Historical Recipe Reconstruction Assignment
Notes directly related to the experiment
- Make note of how you are trying to remain as authentic as possible and what was lost where you were forced to cut corners
- Verb usage, origin of words
- significance of ingredients, religious or otherwise
- Selection of ingredients is paramount
- Explain the potential traps that could lessen authenticity and explain how they were mitigated as much as possible; similar to composite risk management?
- Adding ingredients incrementally until the appropriate result is obtained may be the best approach to a lot of problems (i.e. heat, water, seasoning, etc...)
- Address how you compensated for measurement and timing discrepancies
- What assumptions is the author making about its audience? The actual recipe is not even complete. It requires prior knowledge on how to prepare a tart for consumption.
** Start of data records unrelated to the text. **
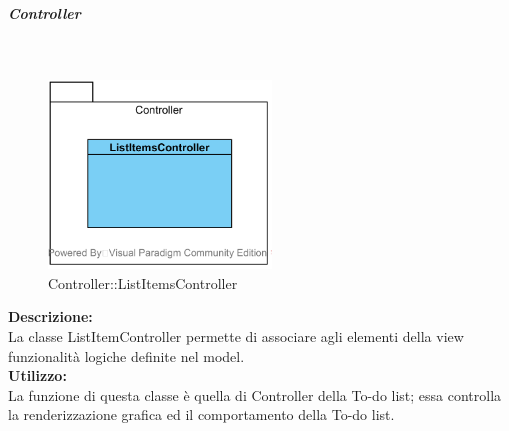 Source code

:\subparagraph{Controller}\mbox{}
\begin{samepage}
	\label{todo-controller}\mbox{}\\
	\nopagebreak
	\begin{figure}[H]
		\centering
		\includegraphics[height=5cm]{diagrammi_img/classi_e_package/todo_controller}
		\caption{Controller\-::ListItemsController}
	\end{figure}
\end{samepage}
\textbf{Descrizione:}\\
La classe ListItemController permette di associare agli elementi della view funzionalità logiche definite nel model.\\
\textbf{Utilizzo:}\\
La funzione di questa classe è quella di Controller della To-do list; essa controlla la renderizzazione grafica ed il comportamento della To-do list.\\
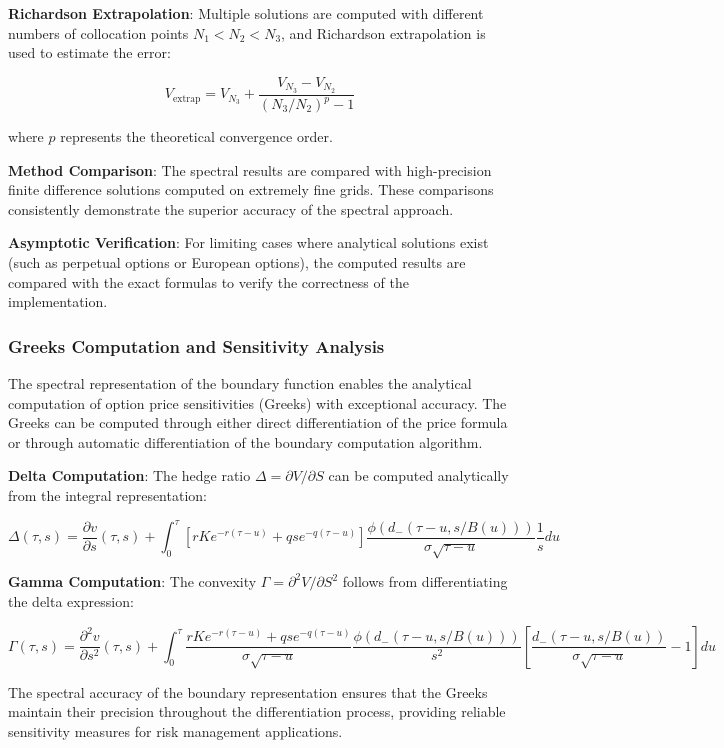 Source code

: \documentclass[
  11pt,
  11pt,
  letterpaper,
  onecolumn]{article}
\begin{document}
\textbf{Richardson Extrapolation}: Multiple solutions are computed with
different numbers of collocation points \(N_1 < N_2 < N_3\), and
Richardson extrapolation is used to estimate the error:

\[V_{\text{extrap}} = V_{N_3} + \frac{V_{N_3} - V_{N_2}}{(N_3/N_2)^p - 1} \tag{7.5}\]

where \(p\) represents the theoretical convergence order.

\textbf{Method Comparison}: The spectral results are compared with
high-precision finite difference solutions computed on extremely fine
grids. These comparisons consistently demonstrate the superior accuracy
of the spectral approach.

\textbf{Asymptotic Verification}: For limiting cases where analytical
solutions exist (such as perpetual options or European options), the
computed results are compared with the exact formulas to verify the
correctness of the implementation.

\subsubsection{Greeks Computation and Sensitivity
Analysis}\label{greeks-computation-and-sensitivity-analysis}

The spectral representation of the boundary function enables the
analytical computation of option price sensitivities (Greeks) with
exceptional accuracy. The Greeks can be computed through either direct
differentiation of the price formula or through automatic
differentiation of the boundary computation algorithm.

\textbf{Delta Computation}: The hedge ratio
\(\Delta = \partial V/\partial S\) can be computed analytically from the
integral representation:

\[\Delta(\tau,s) = \frac{\partial v}{\partial s}(\tau,s) + \int_0^\tau \left[rK e^{-r(\tau-u)} + qs e^{-q(\tau-u)}\right] \frac{\phi(d_-(\tau-u,s/B(u)))}{\sigma\sqrt{\tau-u}} \frac{1}{s} du \tag{7.6}\]

\textbf{Gamma Computation}: The convexity
\(\Gamma = \partial^2 V/\partial S^2\) follows from differentiating the
delta expression:

\[\Gamma(\tau,s) = \frac{\partial^2 v}{\partial s^2}(\tau,s) + \int_0^\tau \frac{rK e^{-r(\tau-u)} + qs e^{-q(\tau-u)}}{\sigma\sqrt{\tau-u}} \frac{\phi(d_-(\tau-u,s/B(u)))}{s^2} \left[\frac{d_-(\tau-u,s/B(u))}{\sigma\sqrt{\tau-u}} - 1\right] du \tag{7.7}\]

The spectral accuracy of the boundary representation ensures that the
Greeks maintain their precision throughout the differentiation process,
providing reliable sensitivity measures for risk management
applications.
\end{document}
- What tacit knowledge exists in the recipe?: How to make a tart. How to apply heat to the object. How to combine ingredients (which is interesting because so many other ingredients use a variety of verbs to describe this step)?
- Made an assumptions about the level of sophistication of EME cookery and kitchens that were quickly cleared up by viewing Scappi's culinary treatise Opera (1570):
- did not think that they used metal - used metal in a very sophisticated manner
- did not think that they refined their spices into powders due to a lack of technology - they did so with precision
- Many of the instruments they used were exactly as we possessed. Our 'level of sophistication' was now the only question.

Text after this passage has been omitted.